China already treats 55% of its waste with energy recovery plants, according to 2022 data from consultancy Ecoprog. There are 2,596 WtE plants worldwide, with 622 in China, processing 229 million tons per year of municipal solid waste.

According to Ecoprog's 2020 report, China leads the ranking of countries with the highest installed capacity for energy recovery from waste through thermal treatment, with capacity to process 170 million tons per year of solid waste. Following are Japan with 65 million tons/year, the United States with 29 million tons/year, and Germany with capacity to treat 27 million tons/year. Continentally, Asia leads with 66% of global waste-to-energy capacity, followed by Europe with 26%, and North America with 8%.

Japan was one of the first countries in the world to recognize the need to measure efforts to properly treat waste, especially industrial waste, after the country underwent major technological expansion in the 1950s and 1960s that generated solid positive impacts on the country's economy at the cost of environmental neglect. Industrial effluents, soot, and smoke caused pollution, affecting the environment and harming residents' health. The amount of waste generated by industry increased drastically, and to reduce these damages, the government began encouraging through subsidies the construction of waste incineration plants (at that time still without conversion technology), as an alternative to local landfills, with the first such plant built to operate in 1963.

In the 1970s and 1980s, problems continued to increase, especially regarding illegal waste dumping. It was then that the country began taking measures to properly treat industrial waste. Many environmental laws were created during this period, notably the Waste Management and Public Cleansing Law, which basically aimed to promote separation between "industrial waste" and "municipal solid waste." Rigorous standards were applied to industrial waste to ensure proper treatment. However, these regulations did not have the desired effect due to the constant increase in waste generation, making it clear that unless the social structure based on mass production, mass consumption, and mass disposal was changed, other measures would need to be taken.

Over time and with continued efforts to combat these situations, technologies evolved to the same level as in Europe, and by the late 1990s Japan began showing promising results in waste management.
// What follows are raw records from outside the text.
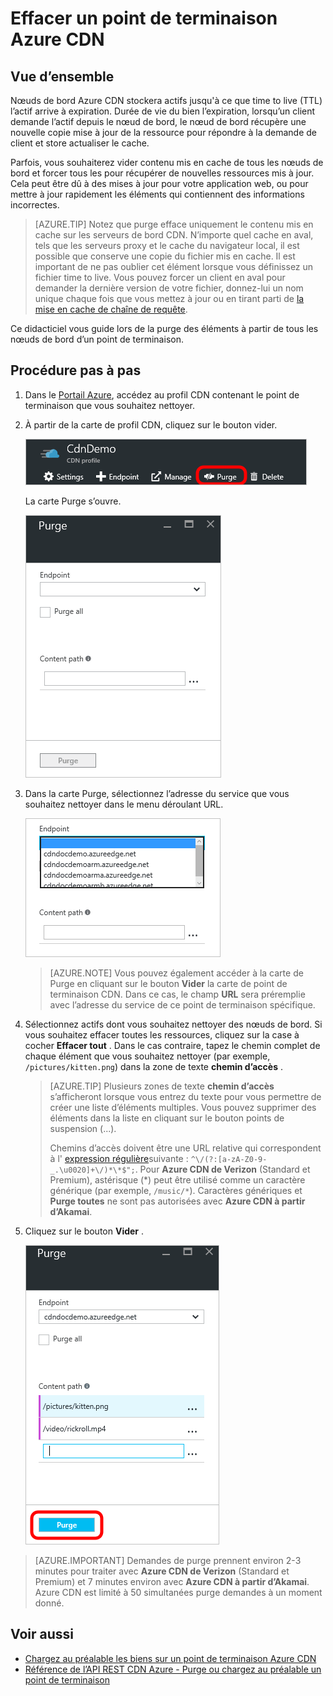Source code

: <properties
    pageTitle="Effacer un point de terminaison Azure CDN | Microsoft Azure"
    description="Découvrez comment effacer tout le contenu mis en cache à partir d’un point de terminaison CDN."
    services="cdn"
    documentationCenter=""
    authors="camsoper"
    manager="erikre"
    editor=""/>

<tags
    ms.service="cdn"
    ms.workload="tbd"
    ms.tgt_pltfrm="na"
    ms.devlang="na"
    ms.topic="article"
    ms.date="07/28/2016"
    ms.author="casoper"/>

# <a name="purge-an-azure-cdn-endpoint"></a>Effacer un point de terminaison Azure CDN

## <a name="overview"></a>Vue d’ensemble

Nœuds de bord Azure CDN stockera actifs jusqu'à ce que time to live (TTL) l’actif arrive à expiration.  Durée de vie du bien l’expiration, lorsqu’un client demande l’actif depuis le nœud de bord, le nœud de bord récupère une nouvelle copie mise à jour de la ressource pour répondre à la demande de client et store actualiser le cache.

Parfois, vous souhaiterez vider contenu mis en cache de tous les nœuds de bord et forcer tous les pour récupérer de nouvelles ressources mis à jour.  Cela peut être dû à des mises à jour pour votre application web, ou pour mettre à jour rapidement les éléments qui contiennent des informations incorrectes.

> [AZURE.TIP] Notez que purge efface uniquement le contenu mis en cache sur les serveurs de bord CDN.  N’importe quel cache en aval, tels que les serveurs proxy et le cache du navigateur local, il est possible que conserve une copie du fichier mis en cache.  Il est important de ne pas oublier cet élément lorsque vous définissez un fichier time to live.  Vous pouvez forcer un client en aval pour demander la dernière version de votre fichier, donnez-lui un nom unique chaque fois que vous mettez à jour ou en tirant parti de [la mise en cache de chaîne de requête](cdn-query-string.md).  

Ce didacticiel vous guide lors de la purge des éléments à partir de tous les nœuds de bord d’un point de terminaison.

## <a name="walkthrough"></a>Procédure pas à pas

1. Dans le [Portail Azure](https://portal.azure.com), accédez au profil CDN contenant le point de terminaison que vous souhaitez nettoyer.

2. À partir de la carte de profil CDN, cliquez sur le bouton vider.

    ![Carte de profil CDN](./media/cdn-purge-endpoint/cdn-profile-blade.png)

    La carte Purge s’ouvre.

    ![Carte de purge CDN](./media/cdn-purge-endpoint/cdn-purge-blade.png)

3. Dans la carte Purge, sélectionnez l’adresse du service que vous souhaitez nettoyer dans le menu déroulant URL.

    ![Vider le formulaire](./media/cdn-purge-endpoint/cdn-purge-form.png)

    > [AZURE.NOTE] Vous pouvez également accéder à la carte de Purge en cliquant sur le bouton **Vider** la carte de point de terminaison CDN.  Dans ce cas, le champ **URL** sera préremplie avec l’adresse du service de ce point de terminaison spécifique.

4. Sélectionnez actifs dont vous souhaitez nettoyer des nœuds de bord.  Si vous souhaitez effacer toutes les ressources, cliquez sur la case à cocher **Effacer tout** .  Dans le cas contraire, tapez le chemin complet de chaque élément que vous souhaitez nettoyer (par exemple, `/pictures/kitten.png`) dans la zone de texte **chemin d’accès** .

    > [AZURE.TIP] Plusieurs zones de texte **chemin d’accès** s’afficheront lorsque vous entrez du texte pour vous permettre de créer une liste d’éléments multiples.  Vous pouvez supprimer des éléments dans la liste en cliquant sur le bouton points de suspension (...).
    >
    > Chemins d’accès doivent être une URL relative qui correspondent à l' [expression régulière](https://msdn.microsoft.com/library/az24scfc.aspx)suivante : `^\/(?:[a-zA-Z0-9-_.\u0020]+\/)*\*$";`.  Pour **Azure CDN de Verizon** (Standard et Premium), astérisque (\*) peut être utilisé comme un caractère générique (par exemple, `/music/*`).  Caractères génériques et **Purge toutes** ne sont pas autorisées avec **Azure CDN à partir d’Akamai**.
    
5. Cliquez sur le bouton **Vider** .

    ![Bouton de purge](./media/cdn-purge-endpoint/cdn-purge-button.png)

> [AZURE.IMPORTANT] Demandes de purge prennent environ 2-3 minutes pour traiter avec **Azure CDN de Verizon** (Standard et Premium) et 7 minutes environ avec **Azure CDN à partir d’Akamai**.  Azure CDN est limité à 50 simultanées purge demandes à un moment donné. 

## <a name="see-also"></a>Voir aussi
- [Chargez au préalable les biens sur un point de terminaison Azure CDN](cdn-preload-endpoint.md)
- [Référence de l’API REST CDN Azure - Purge ou chargez au préalable un point de terminaison](https://msdn.microsoft.com/library/mt634451.aspx)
The plants, already completely widespread throughout the national territory and capable of converting waste into energy, became an important factor in the decline of impacts caused by increasing waste generation.

Something that makes Japan unique in its relationship with these plants is how waste ends up becoming energy. Unlike conventional plants that use incineration to convert waste into energy, the East Asian country sought another way to convert waste to energy: gasification. As a densely populated area, both landfills and conventional incinerators would generate even more aggravating environmental risks in Japan than in other countries like China and some in Europe.

Also in Asia, we can highlight that as Southeast Asian countries have experienced rapid economic growth, infrastructure development, and urbanization, as usual waste generation has increased, and nations have increasingly been implementing their know-how in ERFs together with companies to combat the environmental challenges this growth ends up causing.

A waste incineration plant in Tuas district, southwestern Singapore, can process about 35% of the waste the city-state generates daily. Some 500 to 600 garbage trucks transport waste continuously to the plant, whose energy production capacity reaches 120 megawatts.

While incineration emits carbon dioxide, landfills generate methane gas, which is 25 times more potent as a greenhouse gas. The shift to incineration reduces the amount of landfilled waste and the environmental effect, according to Mitsubishi Heavy Industries Environmental and Chemical Engineering.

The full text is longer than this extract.